◆ DATA EXTRACT:
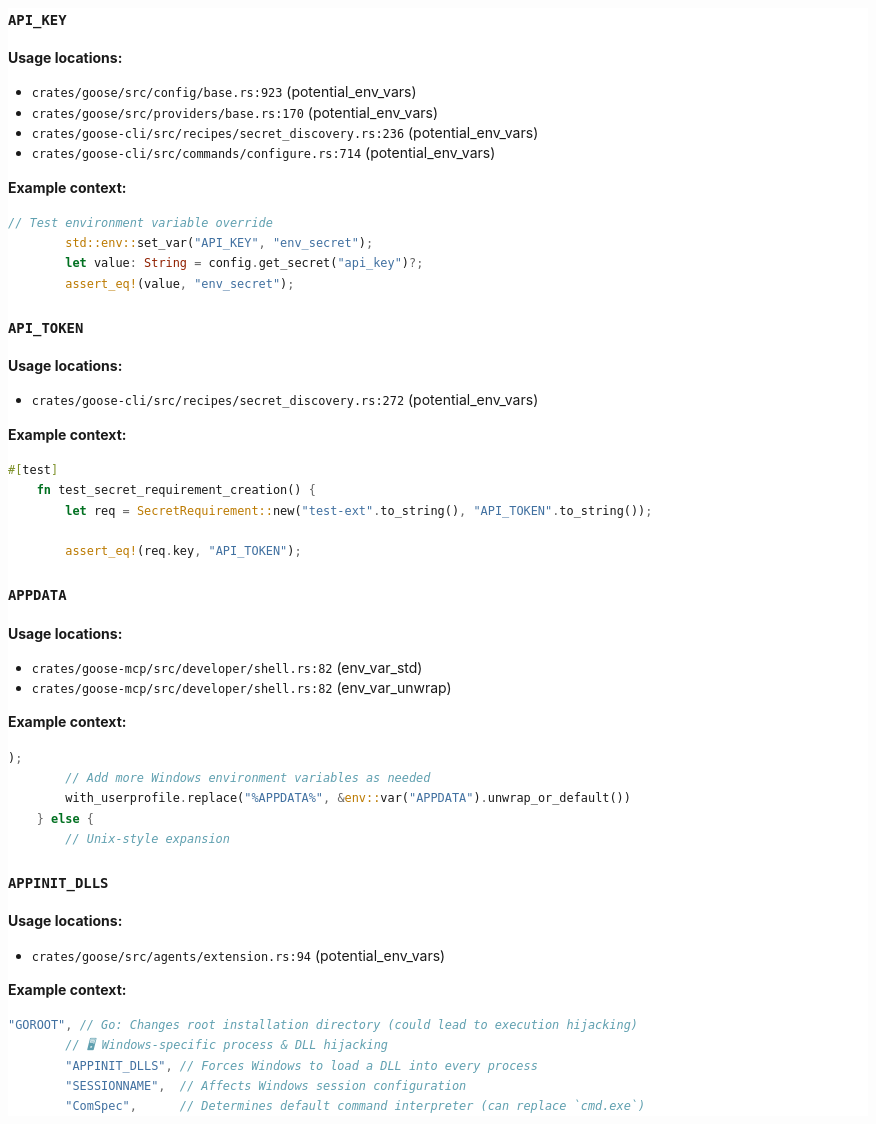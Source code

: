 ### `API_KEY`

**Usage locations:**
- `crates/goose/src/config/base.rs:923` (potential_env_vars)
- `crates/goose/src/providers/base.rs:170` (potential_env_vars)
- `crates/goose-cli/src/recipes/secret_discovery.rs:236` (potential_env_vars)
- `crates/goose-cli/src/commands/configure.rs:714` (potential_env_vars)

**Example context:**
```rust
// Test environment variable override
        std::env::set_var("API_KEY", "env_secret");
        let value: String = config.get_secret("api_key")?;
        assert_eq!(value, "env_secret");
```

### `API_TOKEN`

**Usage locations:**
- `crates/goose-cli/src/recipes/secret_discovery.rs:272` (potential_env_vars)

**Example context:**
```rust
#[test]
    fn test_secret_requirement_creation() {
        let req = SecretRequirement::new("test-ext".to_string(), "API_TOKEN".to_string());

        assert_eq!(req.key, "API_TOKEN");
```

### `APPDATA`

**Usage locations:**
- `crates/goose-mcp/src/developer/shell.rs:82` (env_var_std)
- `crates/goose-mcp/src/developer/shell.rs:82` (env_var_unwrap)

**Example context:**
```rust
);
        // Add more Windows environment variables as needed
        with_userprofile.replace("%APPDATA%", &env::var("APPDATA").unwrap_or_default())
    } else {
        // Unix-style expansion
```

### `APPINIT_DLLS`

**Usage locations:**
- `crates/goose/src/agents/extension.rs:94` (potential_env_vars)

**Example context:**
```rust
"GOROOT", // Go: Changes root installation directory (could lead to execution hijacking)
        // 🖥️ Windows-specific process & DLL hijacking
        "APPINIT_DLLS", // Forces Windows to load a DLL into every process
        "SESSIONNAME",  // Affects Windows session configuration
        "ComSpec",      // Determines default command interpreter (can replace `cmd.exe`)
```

◆ WORK TASK:
Please make an exact copy of the records, leaving out any picture.

◆ REPLY TO THE TASK:
Source code

: ### `API_KEY`

**Usage locations:**
- `crates/goose/src/config/base.rs:923` (potential_env_vars)
- `crates/goose/src/providers/base.rs:170` (potential_env_vars)
- `crates/goose-cli/src/recipes/secret_discovery.rs:236` (potential_env_vars)
- `crates/goose-cli/src/commands/configure.rs:714` (potential_env_vars)

**Example context:**
```rust
// Test environment variable override
        std::env::set_var("API_KEY", "env_secret");
        let value: String = config.get_secret("api_key")?;
        assert_eq!(value, "env_secret");
```

### `API_TOKEN`

**Usage locations:**
- `crates/goose-cli/src/recipes/secret_discovery.rs:272` (potential_env_vars)

**Example context:**
```rust
#[test]
    fn test_secret_requirement_creation() {
        let req = SecretRequirement::new("test-ext".to_string(), "API_TOKEN".to_string());

        assert_eq!(req.key, "API_TOKEN");
```

### `APPDATA`

**Usage locations:**
- `crates/goose-mcp/src/developer/shell.rs:82` (env_var_std)
- `crates/goose-mcp/src/developer/shell.rs:82` (env_var_unwrap)

**Example context:**
```rust
);
        // Add more Windows environment variables as needed
        with_userprofile.replace("%APPDATA%", &env::var("APPDATA").unwrap_or_default())
    } else {
        // Unix-style expansion
```

### `APPINIT_DLLS`

**Usage locations:**
- `crates/goose/src/agents/extension.rs:94` (potential_env_vars)

**Example context:**
```rust
"GOROOT", // Go: Changes root installation directory (could lead to execution hijacking)
        // 🖥️ Windows-specific process & DLL hijacking
        "APPINIT_DLLS", // Forces Windows to load a DLL into every process
        "SESSIONNAME",  // Affects Windows session configuration
        "ComSpec",      // Determines default command interpreter (can replace `cmd.exe`)
```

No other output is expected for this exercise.